The fortress probably dates back to the pre-Islamic period. Gerdkuh was situated on the Khorasan Road and guarded the routes toward the Alborz mountain range.

=== Seljuk period ===

Gerdkuh was refortified and transferred into the Nizari Isma'ili possession in 1100 by Ra'is Mu'ayyad al-Din Muzaffar ibn Ahmad Mustawfi (رئیس مؤید الدین مظفر بن احمد مستوفی), a secret Isma'ili convert and lieutenant of the Seljuq emir Amirdad Habashi (امیرداد حبشی), who in turn had acquired Gedrkuh in 1096 from Sultan Barkiyaruq. Now under Hassan-i Sabbah, Muzaffar continued as the commandant of the stronghold until being succeeded by his son Sharaf al-Din Muhammad.

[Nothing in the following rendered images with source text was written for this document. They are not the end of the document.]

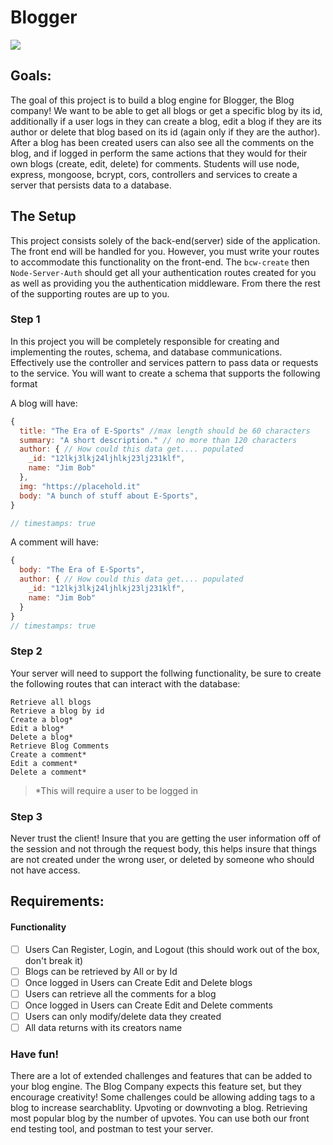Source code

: # Blogger

![](https://images.unsplash.com/photo-1499750310107-5fef28a66643?ixlib=rb-1.2.1&ixid=eyJhcHBfaWQiOjEyMDd9&auto=format&fit=crop&w=1950&q=80)
## Goals:
The goal of this project is to build a blog engine for Blogger, the Blog company! We want to be able to get all blogs or get a specific blog by its id, additionally if a user logs in they can create a blog, edit a blog if they are its author or delete that blog based on its id (again only if they are the author). After a blog has been created users can also see all the comments on the blog, and if logged in perform the same actions that they would for their own blogs (create, edit, delete) for comments. Students will use node, express, mongoose, bcrypt, cors, controllers and services to create a server that persists data to a database. 

## The Setup

This project consists solely of the back-end(server) side of the application. The front end will be handled for you. However, you must write your routes to accommodate this functionality on the front-end. The `bcw-create` then `Node-Server-Auth` should get all your authentication routes created for you as well as providing you the authentication middleware. From there the rest of the supporting routes are up to you.

### Step 1
In this project you will be completely responsible for creating and implementing the routes, schema, and database communications. Effectively use the controller and services pattern to pass data or requests to the service. You will want to create a schema that supports the following format

A blog will have:

```javascript
{
  title: "The Era of E-Sports" //max length should be 60 characters
  summary: "A short description." // no more than 120 characters
  author: { // How could this data get.... populated 
    _id: "12lkj3lkj24ljhlkj23lj231klf",
    name: "Jim Bob" 
  },
  img: "https://placehold.it"
  body: "A bunch of stuff about E-Sports", 
}

// timestamps: true
```

A comment will have: 

```javascript
{
  body: "The Era of E-Sports",
  author: { // How could this data get.... populated 
    _id: "12lkj3lkj24ljhlkj23lj231klf",
    name: "Jim Bob" 
  }
}
// timestamps: true
```



### Step 2
Your server will need to support the follwing functionality, be sure to create the following routes that can interact with the database:

    Retrieve all blogs
    Retrieve a blog by id
    Create a blog*
    Edit a blog*
    Delete a blog*
    Retrieve Blog Comments
    Create a comment*
    Edit a comment*
    Delete a comment*
    
> *This will require a user to be logged in

### Step 3 
Never trust the client! Insure that you are getting the user information off of the session and not through the request body, this helps insure that things are not created under the wrong user, or deleted by someone who should not have access.

## Requirements:


#### Functionality
- [ ] Users Can Register, Login, and Logout (this should work out of the box, don't break it)
- [ ] Blogs can be retrieved by All or by Id
- [ ] Once logged in Users can Create Edit and Delete blogs
- [ ] Users can retrieve all the comments for a blog
- [ ] Once logged in Users can Create Edit and Delete comments
- [ ] Users can only modify/delete data they created
- [ ] All data returns with its creators name

### Have fun!
There are a lot of extended challenges and features that can be added to your blog engine. The Blog Company expects this feature set, but they encourage creativity! Some challenges could be allowing adding tags to a blog to increase searchablity. Upvoting or downvoting a blog. Retrieving most popular blog by the number of upvotes. You can use both our front end testing tool, and postman to test your server.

Muzaffar reportedly dug an extremely deep well in the fort but did not reach the water. Years later, water gushed out after an earthquake.

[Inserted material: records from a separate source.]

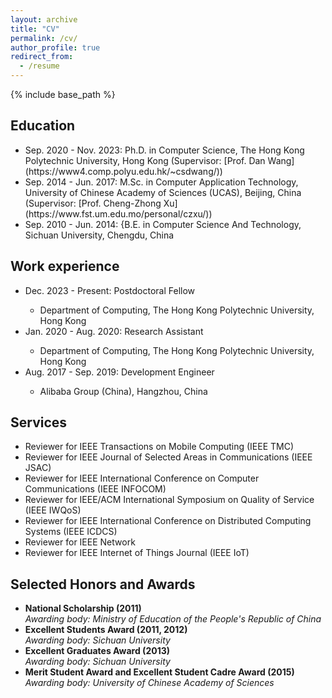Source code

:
 ```yaml
---
layout: archive
title: "CV"
permalink: /cv/
author_profile: true
redirect_from:
  - /resume
---
```



{% include base_path %}
<h2>Education</h2>
<ul>
<li>Sep. 2020 - Nov. 2023: Ph.D. in Computer Science, The Hong Kong Polytechnic University, Hong Kong (Supervisor: [Prof. Dan Wang](https://www4.comp.polyu.edu.hk/~csdwang/)) </li>
<li>Sep. 2014 - Jun. 2017: M.Sc. in Computer Application Technology, University of Chinese Academy of Sciences (UCAS), Beijing, China (Supervisor: [Prof. Cheng-Zhong Xu](https://www.fst.um.edu.mo/personal/czxu/)) </li>
<li>Sep. 2010 - Jun. 2014: {B.E. in Computer Science And Technology, Sichuan University, Chengdu, China </li>
</ul>

<h2>Work experience</h2>
<ul>
<li>Dec. 2023 - Present: Postdoctoral Fellow</li>
  <ul>
  <li>Department of Computing, The Hong Kong Polytechnic University, Hong Kong</li>
  </ul>

<li>Jan. 2020 - Aug. 2020: Research Assistant</li>
  <ul>
  <li>Department of Computing, The Hong Kong Polytechnic University, Hong Kong </li>
  </ul>

<li>Aug. 2017 - Sep. 2019: Development Engineer</li>
  <ul>
  <li>Alibaba Group (China), Hangzhou, China</li>
  </ul>
</ul>

<h2>Services</h2>
<ul>
<li>Reviewer for IEEE Transactions on Mobile Computing (IEEE TMC)</li>
<li>Reviewer for IEEE Journal of Selected Areas in Communications (IEEE JSAC)</li>
<li>Reviewer for IEEE International Conference on Computer Communications (IEEE INFOCOM)</li>
<li>Reviewer for IEEE/ACM International Symposium on Quality of Service (IEEE IWQoS)</li>
<li>Reviewer for IEEE International Conference on Distributed Computing Systems (IEEE ICDCS)</li>
<li>Reviewer for IEEE Network</li>
<li>Reviewer for IEEE Internet of Things Journal (IEEE IoT)</li>
</ul>

<h2>Selected Honors and Awards</h2>
<ul>
<li><strong>National Scholarship (2011)</strong></li>
  <i>Awarding body: Ministry of Education of the People's Republic of China</i>
<li><strong>Excellent Students Award (2011, 2012)</strong></li>
  <i>Awarding body: Sichuan University</i>
<li><strong>Excellent Graduates Award (2013)</strong></li>
  <i>Awarding body: Sichuan University</i>
<li><strong>Merit Student Award and Excellent Student Cadre Award (2015)</strong></li>
  <i>Awarding body: University of Chinese Academy of Sciences</i>
</ul>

In 528 AH (Islamic year) during the reign of Sultan Ahmad Sanjar, Gerdkuh was besieged by amir Arghush. As the castle ran out of provisions, they bribed the amir to abandon the siege.

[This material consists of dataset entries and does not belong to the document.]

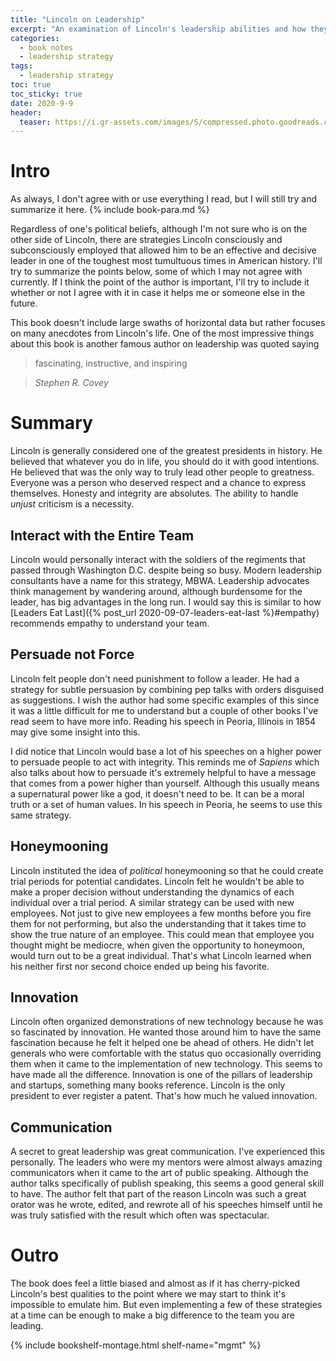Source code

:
 ```yaml
---
title: "Lincoln on Leadership" 
excerpt: "An examination of Lincoln's leadership abilities and how they can be applied to today."
categories:
  - book notes
  - leadership strategy
tags:
  - leadership strategy
toc: true
toc_sticky: true
date: 2020-9-9
header:
  teaser: https://i.gr-assets.com/images/S/compressed.photo.goodreads.com/books/1442803705l/1252._SY475_.jpg
---
```

# Intro
As always, I don't agree with or use everything I read, but I will still try and summarize it here. {% include book-para.md %}

Regardless of one's political beliefs, although I'm not sure who is on the other side of Lincoln, there are strategies Lincoln consciously and subconsciously employed that allowed him to be an effective and decisive leader in one of the toughest most tumultuous times in American history. I'll try to summarize the points below, some of which I may not agree with currently. If I think the point of the author is important, I'll try to include it whether or not I agree with it in case it helps me or someone else in the future.

This book doesn't include large swaths of horizontal data but rather focuses on many anecdotes from Lincoln's life. One of the most impressive things about this book is another famous author on leadership was quoted saying
> fascinating, instructive, and inspiring

> <cite> Stephen R. Covey </cite>

# Summary
Lincoln is generally considered one of the greatest presidents in history. He believed that whatever you do in life, you should do it with good intentions. He believed that was the only way to truly lead other people to greatness. Everyone was a person who deserved respect and a chance to express themselves. Honesty and integrity are absolutes. The ability to handle *unjust* criticism is a necessity.

## Interact with the Entire Team
Lincoln would personally interact with the soldiers of the regiments that passed through Washington D.C. despite being so busy. Modern leadership consultants have a name for this strategy, MBWA. Leadership advocates think management by wandering around, although burdensome for the leader, has big advantages in the long run. I would say this is similar to how [Leaders Eat Last]({% post_url 2020-09-07-leaders-eat-last %}#empathy) recommends empathy to understand your team.

## Persuade not Force
Lincoln felt people don't need punishment to follow a leader. He had a strategy for subtle persuasion by combining pep talks with orders disguised as suggestions. I wish the author had some specific examples of this since it was a little difficult for me to understand but a couple of other books I've read seem to have more info. Reading his speech in Peoria, Illinois in 1854 may give some insight into this.

I did notice that Lincoln would base a lot of his speeches on a higher power to persuade people to act with integrity. This reminds me of *Sapiens* which also talks about how to persuade it's extremely helpful to have a message that comes from a power higher than yourself. Although this usually means a supernatural power like a god, it doesn't need to be. It can be a moral truth or a set of human values. In his speech in Peoria, he seems to use this same strategy.

## Honeymooning
Lincoln instituted the idea of *political* honeymooning so that he could create trial periods for potential candidates. Lincoln felt he wouldn't be able to make a proper decision without understanding the dynamics of each individual over a trial period. A similar strategy can be used with new employees. Not just to give new employees a few months before you fire them for not performing, but also the understanding that it takes time to show the true nature of an employee. This could mean that employee you thought might be mediocre, when given the opportunity to honeymoon, would turn out to be a great individual. That's what Lincoln learned when his neither first nor second choice ended up being his favorite.

## Innovation
Lincoln often organized demonstrations of new technology because he was so fascinated by innovation. He wanted those around him to have the same fascination because he felt it helped one be ahead of others. He didn't let generals who were comfortable with the status quo occasionally overriding them when it came to the implementation of new technology. This seems to have made all the difference. Innovation is one of the pillars of leadership and startups, something many books reference. Lincoln is the only president to ever register a patent. That's how much he valued innovation.

## Communication
A secret to great leadership was great communication. I've experienced this personally. The leaders who were my mentors were almost always amazing communicators when it came to the art of public speaking. Although the author talks specifically of publish speaking, this seems a good general skill to have. The author felt that part of the reason Lincoln was such a great orator was he wrote, edited, and rewrote all of his speeches himself until he was truly satisfied with the result which often was spectacular.

# Outro

The book does feel a little biased and almost as if it has cherry-picked Lincoln's best qualities to the point where we may start to think it's impossible to emulate him. But even implementing a few of these strategies at a time can be enough to make a big difference to the team you are leading.


{% include bookshelf-montage.html shelf-name="mgmt" %}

=== Khwarezmshahian period ===
During the Mongol invasion, Sultan Muhammad II of Khwarazm retreated to Ray. The Mongol commander Subutai followed him, and as he reached Damghan, some of the city elites sought refuge in Nizaris' Gerdkuh.

===The Mongol siege of Gerdkuh===

In March 1253, Hülegü's commander Kitbuqa, who was commanding the advance guard, crossed Oxus (Amu Darya) with 12,000 men (one tümen plus two mingghans under Köke Ilgei). In April 1253, he captured several Nizari fortresses in Quhistan and killed their inhabitants, and in May he attacked Qumis and laid siege to Gerdkuh with 5,000 men and build walls and siege works around it. Kitbuqa left an army under amir Büri to besiege Gerdkuh.

In December 1253, Girdkuh's garrison sallied at night and killed 100 (or several hundred) Mongols, including Büri. In the summer of 1254, an outbreak of cholera in Gerdkuh weakened the garrison's resistance. However, unlike Lambsar, Gerdkuh survived the epidemic and was saved by the arrival of reinforcements from Ala al-Din Muhammad in Alamut.

As Hülegü's main army was advancing in Iran, Rukn al-Din Khurshah ordered Gerdkuh and fortresses of Quhistan to surrender. The Nizari chief in Gerdkuh, Qadi Tajuddin Mardanshah, surrendered, but the garrison continued to resist. In 1256, Maymun-Diz and Alamut surrendered and were destroyed by the Mongols, resulting in the official disestablishment of the Nizari Ismaili state. Khurshah was in the custody of the Mongols. As his position became intolerable, he asked Hülegü to be allowed to go meet Möngke in Mongolia to persuade the remaining Ismaili fortresses to surrender. Möngke rebuked him due to his failure to hand over Lambsar and Gerdkuh, and ordered a general massacre of all Nizari Ismailis, including Khurshah.

The Mongols had built permanent buildings, houses, and defensive walls near Gerdkuh, the ruins of which still remain today in Hajjiabad-e Razveh and other nearby villages. Two types of stones used for Nizari and Mongol mangonels were visible on the northeastern slope as of 1985. There are also remains of the Mongol siege works in the plain between Hajjiabad-e Razveh and Gerdkuh.

The mongols could not defeat gerdkuh for 16 years. On December 1270, during the reign of Abaqa, the garrison of Gerdkuh surrendered from want of clothing. It was thirteen years after the fall of Alamut, and seventeen years after its first siege by Kitbuqa. The Mongols killed the surviving garrison but did not destroy the fortress.

===After the Mongol takeover===

Gerdkuh reappears only once in historical records in 1384, when it was briefly captured by the rebellious governor Amir Vali of Astarabad. It was probably completely abandoned in the early Safavid period.

===Modern studies===

The Qajar king Naser al-Din Shah (1848–1896) encouraged Shaykh Mohammad Mehdi Abdol-Rabb-Abadi to investigate the site, whose brief report contains accurate measurements.

The site was visited multiple times by Peter Wiley, who left a detailed description in his book Eagle's Nest. In 1967 the site was reported to be covered with shards and artifacts; few of them were remaining in the following year. No archeological survey of the ruins has been made as of 2012. Among major Nizari castles, Gerdkuh is the least studied one.